言葉ではなく真摯な実践が生きた経営理念を生み出す
昨年11月24日に中小企業が連携し開発された「江戸っ子1号」が深海の撮影に成功しました。開発には東京同友会会員の浜野慶一氏((株)浜野製作所代表取締役)が副委員長として参加しています。どのようにして浜野製作所が産学連携に取り組むようになったのか。今回は昨年の第41回青年経営者全国交流会in東京(主催:中同協)第11分科会での浜野氏の実践報告の概要を紹介します。
社風を変えたいという思い
当社は板金加工やプレス加工などの金属加工を営んでいます。
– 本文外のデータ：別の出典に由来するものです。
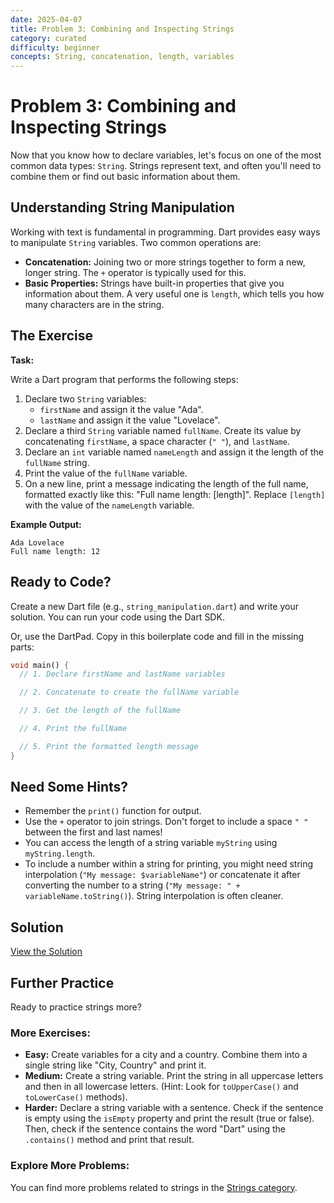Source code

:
 ```yaml
---
date: 2025-04-07
title: Problem 3: Combining and Inspecting Strings
category: curated
difficulty: beginner
concepts: String, concatenation, length, variables
---
```


# Problem 3: Combining and Inspecting Strings

Now that you know how to declare variables, let's focus on one of the most common data types: `String`. Strings represent text, and often you'll need to combine them or find out basic information about them.

## Understanding String Manipulation

Working with text is fundamental in programming. Dart provides easy ways to manipulate `String` variables. Two common operations are:

*   **Concatenation:** Joining two or more strings together to form a new, longer string. The `+` operator is typically used for this.
*   **Basic Properties:** Strings have built-in properties that give you information about them. A very useful one is `length`, which tells you how many characters are in the string.

## The Exercise

**Task:**

Write a Dart program that performs the following steps:

1.  Declare two `String` variables:
    *   `firstName` and assign it the value "Ada".
    *   `lastName` and assign it the value "Lovelace".
2.  Declare a third `String` variable named `fullName`. Create its value by concatenating `firstName`, a space character (`" "`), and `lastName`.
3.  Declare an `int` variable named `nameLength` and assign it the length of the `fullName` string.
4.  Print the value of the `fullName` variable.
5.  On a new line, print a message indicating the length of the full name, formatted exactly like this: "Full name length: [length]". Replace `[length]` with the value of the `nameLength` variable.

**Example Output:**

```
Ada Lovelace
Full name length: 12
```

## Ready to Code?

Create a new Dart file (e.g., `string_manipulation.dart`) and write your solution. You can run your code using the Dart SDK.

Or, use the DartPad. Copy in this boilerplate code and fill in the missing parts:

```dart
void main() {
  // 1. Declare firstName and lastName variables

  // 2. Concatenate to create the fullName variable

  // 3. Get the length of the fullName

  // 4. Print the fullName

  // 5. Print the formatted length message
}
```

## Need Some Hints?

*   Remember the `print()` function for output.
*   Use the `+` operator to join strings. Don't forget to include a space `" "` between the first and last names!
*   You can access the length of a string variable `myString` using `myString.length`.
*   To include a number within a string for printing, you might need string interpolation (`"My message: $variableName"`) or concatenate it after converting the number to a string (`"My message: " + variableName.toString()`). String interpolation is often cleaner.

## Solution

[View the Solution](curated-solutions/cur-problem-03-solution.md)

## Further Practice

Ready to practice strings more?

### More Exercises:

*   **Easy:** Create variables for a city and a country. Combine them into a single string like "City, Country" and print it.
*   **Medium:** Create a string variable. Print the string in all uppercase letters and then in all lowercase letters. (Hint: Look for `toUpperCase()` and `toLowerCase()` methods).
*   **Harder:** Declare a string variable with a sentence. Check if the sentence is empty using the `isEmpty` property and print the result (true or false). Then, check if the sentence contains the word "Dart" using the `.contains()` method and print that result.

### Explore More Problems:

You can find more problems related to strings in the [Strings category](../categories/strings.md).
1978年に父が設立し、1993年に父が亡くなり私が28歳で社長に就任しました。
しかし、引き継いだときの社員は2名で、採用は仕事が増えたときや職人が辞めたときに中途採用するだけで社内体制はバラバラ。新製品開発や市場開拓に向かうような社風はありませんでした。
これではいけない、人が育ち、新しい製品を生み出せるような社風にしなければと痛感していました。
関満博ゼミの学生たちとの出会い
2003年ごろの火事のもらい火で会社が全焼するなど経営の苦しいときに、若手経営者・後継者を対象にした勉強会にオブザーバーとして参加しました。そこで発言したところ講師の関満博先生(経営学者、一橋大学名誉教授)から声をかけられ、「うちの学生に会社を見せてほしい」という話になりました。
引き受けると、積極的に質問してくる元気な学生たちがやってきました。その学生たちが総合商社を志望していると言うので、「いまから準備を始めるのなら、うちの会社を貸してあげる。やってごらん」とわが社にとっての産学連携がスタートしました。
社内外での大きな変化
学生たちは生産管理や営業改革などさまざまな提案をしてきました。その都度、「現状を自分の肌と足と目で確認するところから始まるんじゃない?」と学生たちに言いました。
現状を確認しようと思えば職人たちにたずねるしかありません。学生たちが率直にたずねるので、職人たちも身構えずに心を開きました。
学生たちが熱心に何度もやってくるので愛着が沸き、「また来いよ」と交流ができました。職人たちからも学生に歩み寄りパソコンの使い方などを聞くようになり、社内の雰囲気が変わってきました。
思わぬ副産物もありました。一橋大学の学生を営業に同行してあいさつをしていると、これまで接点のなかった先方の課長から電話がかかってきました。
「どうして一橋大学の学生が浜野製作所にいるのか」と強く興味を持ったそうです。学生が関わって新しいことをやろうとしている浜野製作所の将来性に注目すべきだと、議論があったようです。
学生たちによって会社に活気が生まれ、外部からも評価されていると社内でも実感されるようになりました。
念願の産学連携「HOKUSAI」「江戸っ子1号」開発
こうして会社が変わり始め、思いのある学生が入社し新しいことにチャレンジする社風ができてきました。
そして、実際にものをつくる産学連携として、早稲田大学・墨田区との産学連携である電気自動車「HOKUSAI」の開発プロジェクトに参加しました。
また、東京海洋大学・芝浦大学・海洋研究開発機構との産学連携である深海探査機「江戸っ子1号」の開発プロジェクトは8000メートルの深海での実証実験として中小企業が連携して成功することができました(本紙1月5日号既報)。社内風土が変わり、ようやくチャレンジできる人材が育ってきました。
さまざまなプロジェクトにわが社の若手社員が関わってお手伝いしています。もうかるか、もうからないかで始まるのではなく、人との縁を活(い)かし、人間として社会貢献したいという思いを1つひとつ積み重ねることがわが社のミッションだと考えています。